TRY IT: Each entry is to be transcribed exactly, with nothing added or dropped.

Collected data entries:

····················

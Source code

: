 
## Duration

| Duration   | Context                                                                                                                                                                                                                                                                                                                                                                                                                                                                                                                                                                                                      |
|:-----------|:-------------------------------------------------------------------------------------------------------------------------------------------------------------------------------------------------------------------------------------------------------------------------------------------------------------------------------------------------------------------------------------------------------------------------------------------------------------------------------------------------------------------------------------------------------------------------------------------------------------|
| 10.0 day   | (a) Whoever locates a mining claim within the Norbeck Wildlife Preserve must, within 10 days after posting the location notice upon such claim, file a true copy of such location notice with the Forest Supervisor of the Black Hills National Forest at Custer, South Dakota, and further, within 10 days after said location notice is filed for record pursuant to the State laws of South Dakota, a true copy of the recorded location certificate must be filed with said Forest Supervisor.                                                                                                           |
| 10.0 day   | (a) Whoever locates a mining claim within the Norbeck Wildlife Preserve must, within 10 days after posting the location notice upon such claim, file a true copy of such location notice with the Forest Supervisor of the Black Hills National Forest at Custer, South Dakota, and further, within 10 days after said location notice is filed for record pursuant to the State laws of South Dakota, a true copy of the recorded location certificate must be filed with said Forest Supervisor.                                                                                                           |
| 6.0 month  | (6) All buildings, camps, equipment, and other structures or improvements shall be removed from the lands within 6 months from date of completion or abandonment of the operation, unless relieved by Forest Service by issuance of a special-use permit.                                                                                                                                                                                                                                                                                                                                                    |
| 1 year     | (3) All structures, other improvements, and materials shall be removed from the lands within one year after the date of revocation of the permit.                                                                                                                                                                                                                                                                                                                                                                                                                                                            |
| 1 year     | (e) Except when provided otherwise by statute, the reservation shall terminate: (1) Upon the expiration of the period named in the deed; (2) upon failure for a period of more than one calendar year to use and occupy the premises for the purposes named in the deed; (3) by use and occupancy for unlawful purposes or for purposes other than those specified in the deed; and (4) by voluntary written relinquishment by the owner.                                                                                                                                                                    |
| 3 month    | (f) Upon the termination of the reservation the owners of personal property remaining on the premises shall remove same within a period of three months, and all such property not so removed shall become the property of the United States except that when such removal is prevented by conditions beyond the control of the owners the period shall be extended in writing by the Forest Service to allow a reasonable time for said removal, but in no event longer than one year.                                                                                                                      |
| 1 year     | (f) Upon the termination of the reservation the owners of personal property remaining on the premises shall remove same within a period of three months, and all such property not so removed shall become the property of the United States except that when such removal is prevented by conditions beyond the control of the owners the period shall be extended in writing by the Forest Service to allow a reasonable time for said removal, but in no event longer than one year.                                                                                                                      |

····················

RESULT BELOW:
Source code

: 
## Duration

| Duration   | Context                                                                                                                                                                                                                                                                                                                                                                                                                                                                                                                                                                                                      |
|:-----------|:-------------------------------------------------------------------------------------------------------------------------------------------------------------------------------------------------------------------------------------------------------------------------------------------------------------------------------------------------------------------------------------------------------------------------------------------------------------------------------------------------------------------------------------------------------------------------------------------------------------|
| 10.0 day   | (a) Whoever locates a mining claim within the Norbeck Wildlife Preserve must, within 10 days after posting the location notice upon such claim, file a true copy of such location notice with the Forest Supervisor of the Black Hills National Forest at Custer, South Dakota, and further, within 10 days after said location notice is filed for record pursuant to the State laws of South Dakota, a true copy of the recorded location certificate must be filed with said Forest Supervisor.                                                                                                           |
| 10.0 day   | (a) Whoever locates a mining claim within the Norbeck Wildlife Preserve must, within 10 days after posting the location notice upon such claim, file a true copy of such location notice with the Forest Supervisor of the Black Hills National Forest at Custer, South Dakota, and further, within 10 days after said location notice is filed for record pursuant to the State laws of South Dakota, a true copy of the recorded location certificate must be filed with said Forest Supervisor.                                                                                                           |
| 6.0 month  | (6) All buildings, camps, equipment, and other structures or improvements shall be removed from the lands within 6 months from date of completion or abandonment of the operation, unless relieved by Forest Service by issuance of a special-use permit.                                                                                                                                                                                                                                                                                                                                                    |
| 1 year     | (3) All structures, other improvements, and materials shall be removed from the lands within one year after the date of revocation of the permit.                                                                                                                                                                                                                                                                                                                                                                                                                                                            |
| 1 year     | (e) Except when provided otherwise by statute, the reservation shall terminate: (1) Upon the expiration of the period named in the deed; (2) upon failure for a period of more than one calendar year to use and occupy the premises for the purposes named in the deed; (3) by use and occupancy for unlawful purposes or for purposes other than those specified in the deed; and (4) by voluntary written relinquishment by the owner.                                                                                                                                                                    |
| 3 month    | (f) Upon the termination of the reservation the owners of personal property remaining on the premises shall remove same within a period of three months, and all such property not so removed shall become the property of the United States except that when such removal is prevented by conditions beyond the control of the owners the period shall be extended in writing by the Forest Service to allow a reasonable time for said removal, but in no event longer than one year.                                                                                                                      |
| 1 year     | (f) Upon the termination of the reservation the owners of personal property remaining on the premises shall remove same within a period of three months, and all such property not so removed shall become the property of the United States except that when such removal is prevented by conditions beyond the control of the owners the period shall be extended in writing by the Forest Service to allow a reasonable time for said removal, but in no event longer than one year.                                                                                                                      |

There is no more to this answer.